Da wir uns im kommenden Jahr 100 Tage lang diesem Werk widmen werden, gibt es hier eine kurze Einführung durch den Kommentar der Sera Khandro.
2. Die Huldigung
Mit unerschütterlichem Glauben huldige ich dem allgegenwärtigen Herrscher und ursprünglichen Beschützer, der Darstellung der höchsten Städte der Erscheinungen des ursprünglichen Bewusstseins.

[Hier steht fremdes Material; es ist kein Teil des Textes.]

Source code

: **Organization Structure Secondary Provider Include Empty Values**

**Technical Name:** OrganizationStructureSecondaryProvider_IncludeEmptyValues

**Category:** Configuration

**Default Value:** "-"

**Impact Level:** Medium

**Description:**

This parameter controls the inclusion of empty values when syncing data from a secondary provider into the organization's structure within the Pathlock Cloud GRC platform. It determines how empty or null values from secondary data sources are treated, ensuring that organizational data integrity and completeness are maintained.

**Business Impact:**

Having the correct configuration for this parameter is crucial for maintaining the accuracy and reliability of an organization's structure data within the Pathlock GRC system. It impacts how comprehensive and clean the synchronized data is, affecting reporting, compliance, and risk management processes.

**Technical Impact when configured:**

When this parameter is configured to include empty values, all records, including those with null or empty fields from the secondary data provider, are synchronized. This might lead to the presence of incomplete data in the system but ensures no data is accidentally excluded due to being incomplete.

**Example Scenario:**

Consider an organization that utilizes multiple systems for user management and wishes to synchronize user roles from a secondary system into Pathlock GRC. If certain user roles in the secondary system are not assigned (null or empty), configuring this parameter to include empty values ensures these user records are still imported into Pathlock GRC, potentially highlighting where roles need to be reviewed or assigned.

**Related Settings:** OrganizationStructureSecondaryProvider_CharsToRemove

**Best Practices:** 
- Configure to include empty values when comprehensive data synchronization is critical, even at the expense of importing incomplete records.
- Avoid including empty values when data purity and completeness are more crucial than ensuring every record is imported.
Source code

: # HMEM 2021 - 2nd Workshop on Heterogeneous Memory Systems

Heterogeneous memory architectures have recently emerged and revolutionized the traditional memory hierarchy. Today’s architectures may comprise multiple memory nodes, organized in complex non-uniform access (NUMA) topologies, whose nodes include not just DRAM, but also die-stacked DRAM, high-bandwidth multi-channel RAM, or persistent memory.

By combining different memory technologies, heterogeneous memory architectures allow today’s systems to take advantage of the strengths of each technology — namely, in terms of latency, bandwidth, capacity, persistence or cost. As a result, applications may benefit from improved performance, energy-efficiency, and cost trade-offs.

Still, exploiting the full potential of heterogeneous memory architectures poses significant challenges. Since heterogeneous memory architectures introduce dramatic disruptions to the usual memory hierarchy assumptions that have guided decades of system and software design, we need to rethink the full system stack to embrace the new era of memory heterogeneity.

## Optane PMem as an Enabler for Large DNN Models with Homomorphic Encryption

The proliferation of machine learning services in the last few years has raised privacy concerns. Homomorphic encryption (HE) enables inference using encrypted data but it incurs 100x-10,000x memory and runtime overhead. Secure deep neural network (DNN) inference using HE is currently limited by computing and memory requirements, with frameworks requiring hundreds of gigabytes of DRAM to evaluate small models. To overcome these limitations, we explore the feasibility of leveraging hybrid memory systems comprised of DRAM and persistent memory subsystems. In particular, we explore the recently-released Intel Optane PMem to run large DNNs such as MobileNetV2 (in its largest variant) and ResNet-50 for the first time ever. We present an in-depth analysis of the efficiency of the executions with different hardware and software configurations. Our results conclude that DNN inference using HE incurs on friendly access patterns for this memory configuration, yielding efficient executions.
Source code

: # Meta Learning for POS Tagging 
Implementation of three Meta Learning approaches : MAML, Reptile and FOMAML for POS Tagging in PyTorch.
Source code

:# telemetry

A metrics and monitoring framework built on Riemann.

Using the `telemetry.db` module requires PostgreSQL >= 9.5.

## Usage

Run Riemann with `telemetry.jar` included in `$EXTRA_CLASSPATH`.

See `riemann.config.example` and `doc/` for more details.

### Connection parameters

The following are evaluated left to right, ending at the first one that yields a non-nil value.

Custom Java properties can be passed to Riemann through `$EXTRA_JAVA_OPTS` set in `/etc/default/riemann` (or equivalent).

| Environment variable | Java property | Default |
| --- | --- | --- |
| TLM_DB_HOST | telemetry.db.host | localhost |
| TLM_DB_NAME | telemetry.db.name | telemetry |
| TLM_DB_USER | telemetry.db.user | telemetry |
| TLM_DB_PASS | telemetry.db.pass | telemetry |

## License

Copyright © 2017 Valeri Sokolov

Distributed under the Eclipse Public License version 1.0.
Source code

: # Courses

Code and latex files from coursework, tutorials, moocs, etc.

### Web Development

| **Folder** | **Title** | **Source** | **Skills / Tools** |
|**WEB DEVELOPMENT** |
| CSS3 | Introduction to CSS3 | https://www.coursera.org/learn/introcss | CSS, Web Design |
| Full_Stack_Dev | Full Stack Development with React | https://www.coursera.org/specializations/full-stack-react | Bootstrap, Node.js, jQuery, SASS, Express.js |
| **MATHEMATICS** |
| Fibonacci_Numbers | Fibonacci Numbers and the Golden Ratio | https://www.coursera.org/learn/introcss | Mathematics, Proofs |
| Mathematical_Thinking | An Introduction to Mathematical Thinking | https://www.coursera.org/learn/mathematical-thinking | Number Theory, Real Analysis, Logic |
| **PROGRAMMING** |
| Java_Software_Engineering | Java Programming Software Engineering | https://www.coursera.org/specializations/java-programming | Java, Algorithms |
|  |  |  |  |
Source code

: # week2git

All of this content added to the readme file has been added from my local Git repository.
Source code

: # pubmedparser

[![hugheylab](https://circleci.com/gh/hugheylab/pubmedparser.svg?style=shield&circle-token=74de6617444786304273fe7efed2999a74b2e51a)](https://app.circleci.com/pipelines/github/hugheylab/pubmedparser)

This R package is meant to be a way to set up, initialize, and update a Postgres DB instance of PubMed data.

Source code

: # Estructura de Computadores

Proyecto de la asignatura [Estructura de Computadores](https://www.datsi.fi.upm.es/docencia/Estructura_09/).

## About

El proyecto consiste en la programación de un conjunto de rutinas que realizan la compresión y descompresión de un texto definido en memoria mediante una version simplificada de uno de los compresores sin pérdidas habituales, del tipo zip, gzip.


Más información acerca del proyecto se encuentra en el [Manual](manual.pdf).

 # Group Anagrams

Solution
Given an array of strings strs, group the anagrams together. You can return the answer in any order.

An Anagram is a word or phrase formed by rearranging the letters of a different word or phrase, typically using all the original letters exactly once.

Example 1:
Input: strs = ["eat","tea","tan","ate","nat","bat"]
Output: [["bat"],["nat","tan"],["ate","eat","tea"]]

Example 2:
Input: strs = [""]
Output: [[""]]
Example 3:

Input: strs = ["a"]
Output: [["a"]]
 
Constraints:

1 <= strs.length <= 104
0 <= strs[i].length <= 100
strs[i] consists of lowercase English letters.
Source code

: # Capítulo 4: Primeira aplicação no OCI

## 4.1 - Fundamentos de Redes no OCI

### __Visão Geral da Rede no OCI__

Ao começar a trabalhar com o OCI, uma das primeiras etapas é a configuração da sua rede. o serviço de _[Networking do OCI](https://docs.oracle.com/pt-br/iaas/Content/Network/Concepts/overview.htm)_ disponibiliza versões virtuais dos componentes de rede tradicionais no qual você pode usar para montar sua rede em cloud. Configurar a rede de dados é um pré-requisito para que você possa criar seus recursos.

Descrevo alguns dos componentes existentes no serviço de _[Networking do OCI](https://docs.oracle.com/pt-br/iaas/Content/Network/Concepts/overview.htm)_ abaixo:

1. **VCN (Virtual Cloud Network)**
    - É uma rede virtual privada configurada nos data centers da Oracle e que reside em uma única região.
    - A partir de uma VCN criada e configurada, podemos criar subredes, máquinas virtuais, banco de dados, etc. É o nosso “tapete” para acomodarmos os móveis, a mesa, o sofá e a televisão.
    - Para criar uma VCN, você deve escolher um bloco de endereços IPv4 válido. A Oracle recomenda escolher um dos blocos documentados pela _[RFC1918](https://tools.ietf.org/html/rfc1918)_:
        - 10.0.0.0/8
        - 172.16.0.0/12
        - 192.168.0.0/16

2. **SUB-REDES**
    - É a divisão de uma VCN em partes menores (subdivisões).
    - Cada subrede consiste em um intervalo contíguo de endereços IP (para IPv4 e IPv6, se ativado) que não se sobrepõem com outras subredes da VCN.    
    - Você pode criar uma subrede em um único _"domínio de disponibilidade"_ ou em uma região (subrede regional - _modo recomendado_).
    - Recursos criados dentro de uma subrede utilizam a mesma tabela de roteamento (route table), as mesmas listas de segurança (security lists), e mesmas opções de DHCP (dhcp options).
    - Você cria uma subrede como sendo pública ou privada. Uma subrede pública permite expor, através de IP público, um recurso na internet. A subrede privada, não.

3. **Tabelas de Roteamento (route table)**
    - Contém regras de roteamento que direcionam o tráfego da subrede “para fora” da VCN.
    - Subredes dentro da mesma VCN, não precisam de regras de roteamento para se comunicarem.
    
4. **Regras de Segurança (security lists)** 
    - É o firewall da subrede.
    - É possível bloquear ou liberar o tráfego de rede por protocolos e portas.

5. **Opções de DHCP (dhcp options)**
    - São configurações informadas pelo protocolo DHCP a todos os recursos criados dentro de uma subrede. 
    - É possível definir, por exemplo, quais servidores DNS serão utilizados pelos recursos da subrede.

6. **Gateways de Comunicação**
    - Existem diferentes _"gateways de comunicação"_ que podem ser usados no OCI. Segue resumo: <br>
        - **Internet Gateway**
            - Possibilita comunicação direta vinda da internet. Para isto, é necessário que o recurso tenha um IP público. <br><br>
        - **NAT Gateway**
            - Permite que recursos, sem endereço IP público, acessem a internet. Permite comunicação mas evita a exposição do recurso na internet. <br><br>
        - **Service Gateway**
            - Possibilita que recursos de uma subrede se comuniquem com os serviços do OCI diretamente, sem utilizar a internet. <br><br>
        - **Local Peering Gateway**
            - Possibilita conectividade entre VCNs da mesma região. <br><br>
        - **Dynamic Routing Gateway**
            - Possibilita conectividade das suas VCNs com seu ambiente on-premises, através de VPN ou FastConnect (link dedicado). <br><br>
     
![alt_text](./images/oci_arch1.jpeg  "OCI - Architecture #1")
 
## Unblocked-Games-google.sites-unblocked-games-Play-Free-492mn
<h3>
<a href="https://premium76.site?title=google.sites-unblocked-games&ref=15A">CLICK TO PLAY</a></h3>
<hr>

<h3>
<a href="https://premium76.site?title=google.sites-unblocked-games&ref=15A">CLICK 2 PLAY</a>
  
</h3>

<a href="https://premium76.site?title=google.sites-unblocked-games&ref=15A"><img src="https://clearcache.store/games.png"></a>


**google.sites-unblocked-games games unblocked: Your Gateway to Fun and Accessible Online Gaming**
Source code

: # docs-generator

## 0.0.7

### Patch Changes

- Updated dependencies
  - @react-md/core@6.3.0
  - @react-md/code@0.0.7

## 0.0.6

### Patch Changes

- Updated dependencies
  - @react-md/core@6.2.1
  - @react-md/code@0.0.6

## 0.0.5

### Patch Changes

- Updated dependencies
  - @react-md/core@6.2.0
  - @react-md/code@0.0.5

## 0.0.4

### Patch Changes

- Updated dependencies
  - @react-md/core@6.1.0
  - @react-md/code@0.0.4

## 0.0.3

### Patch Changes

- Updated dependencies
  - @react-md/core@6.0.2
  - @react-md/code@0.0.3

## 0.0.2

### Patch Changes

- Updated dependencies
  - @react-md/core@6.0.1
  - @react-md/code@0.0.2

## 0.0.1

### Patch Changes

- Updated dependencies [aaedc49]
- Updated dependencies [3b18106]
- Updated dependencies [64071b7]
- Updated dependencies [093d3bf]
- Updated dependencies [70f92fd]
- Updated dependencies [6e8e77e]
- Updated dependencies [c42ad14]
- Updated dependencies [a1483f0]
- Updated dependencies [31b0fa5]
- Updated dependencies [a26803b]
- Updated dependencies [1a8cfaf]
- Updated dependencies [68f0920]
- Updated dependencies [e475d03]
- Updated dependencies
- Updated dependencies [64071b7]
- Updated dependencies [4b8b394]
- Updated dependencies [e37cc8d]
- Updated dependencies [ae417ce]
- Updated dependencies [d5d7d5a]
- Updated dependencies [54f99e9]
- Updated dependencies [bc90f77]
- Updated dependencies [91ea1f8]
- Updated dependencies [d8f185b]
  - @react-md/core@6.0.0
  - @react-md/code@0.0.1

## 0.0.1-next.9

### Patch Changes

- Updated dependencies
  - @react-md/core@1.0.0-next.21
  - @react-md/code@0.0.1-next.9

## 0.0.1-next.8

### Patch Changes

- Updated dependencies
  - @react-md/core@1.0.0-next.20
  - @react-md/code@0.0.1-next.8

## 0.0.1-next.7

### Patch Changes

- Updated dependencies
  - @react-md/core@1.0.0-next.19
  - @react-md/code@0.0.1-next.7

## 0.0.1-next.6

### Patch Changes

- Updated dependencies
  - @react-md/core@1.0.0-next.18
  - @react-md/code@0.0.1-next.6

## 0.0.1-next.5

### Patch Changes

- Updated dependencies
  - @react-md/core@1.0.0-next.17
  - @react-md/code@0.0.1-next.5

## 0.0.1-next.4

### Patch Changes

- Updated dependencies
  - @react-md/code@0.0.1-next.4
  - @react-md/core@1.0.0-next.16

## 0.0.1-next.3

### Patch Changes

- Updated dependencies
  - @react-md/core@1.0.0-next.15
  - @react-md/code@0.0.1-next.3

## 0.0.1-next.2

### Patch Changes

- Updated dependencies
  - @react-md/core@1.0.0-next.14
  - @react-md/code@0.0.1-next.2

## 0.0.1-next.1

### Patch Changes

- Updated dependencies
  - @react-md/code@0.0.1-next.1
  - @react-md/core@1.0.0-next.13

Der Dharmakaya, der Sugatagarbha, durchdringt alle Wesen, vom Dharmakaya, Samantabhadra, bis hinunter zum Geistesstrom eines Blutegels. So wie ein Sesamkorn mit Öl gesättigt ist, ist er allgegenwärtig. Wenn ihr euch fragt, wer dieser allgegenwärtige Herrscher ist, er ist der Dharmakaya , Samantabhadra, also ist er der Herrscher. Er entsteht nicht durch frische Ursachen und neue Zustände, sondern er entsteht von alters her aus sich selbst heraus, also ist er Ursprünglich. Er ist ein Beschützer, weil er der Beschützer und Verteidiger sowohl der weltlichen Existenz als auch von Nirvana ist. Er [manifestiert sich als] Erscheinungen des ursprünglichen Bewusstseins, weil er als die fünf Kayas und die fünf Buddha-Familien aus den kausalen fünf Facetten des ursprünglichen Bewusstseins hervorgeht. Das Buddhafeld der Buddha-Familie entspringt dem kausalen Urbewusstsein des absoluten Raumes der Phänomene. Dies gilt ebenso für die [Buddhafelder der] Vajra-, Juwelen-, Lotus- und Karma-Familien, die aus dem spiegelgleichen ursprünglichen Bewusstsein, dem ursprünglichen Bewusstsein der Gleichheit, dem unterscheidenden ursprünglichen Bewusstsein, dem ursprünglichen Bewusstsein der Vollendung und so weiter entstehen. All diese Erscheinungsäußerungen sind Darstellungen in der Weite der letztendlichen Wirklichkeit des Geistes des Dharmakaya, Samantabhadra, sie sind also eine Zurschaustellung.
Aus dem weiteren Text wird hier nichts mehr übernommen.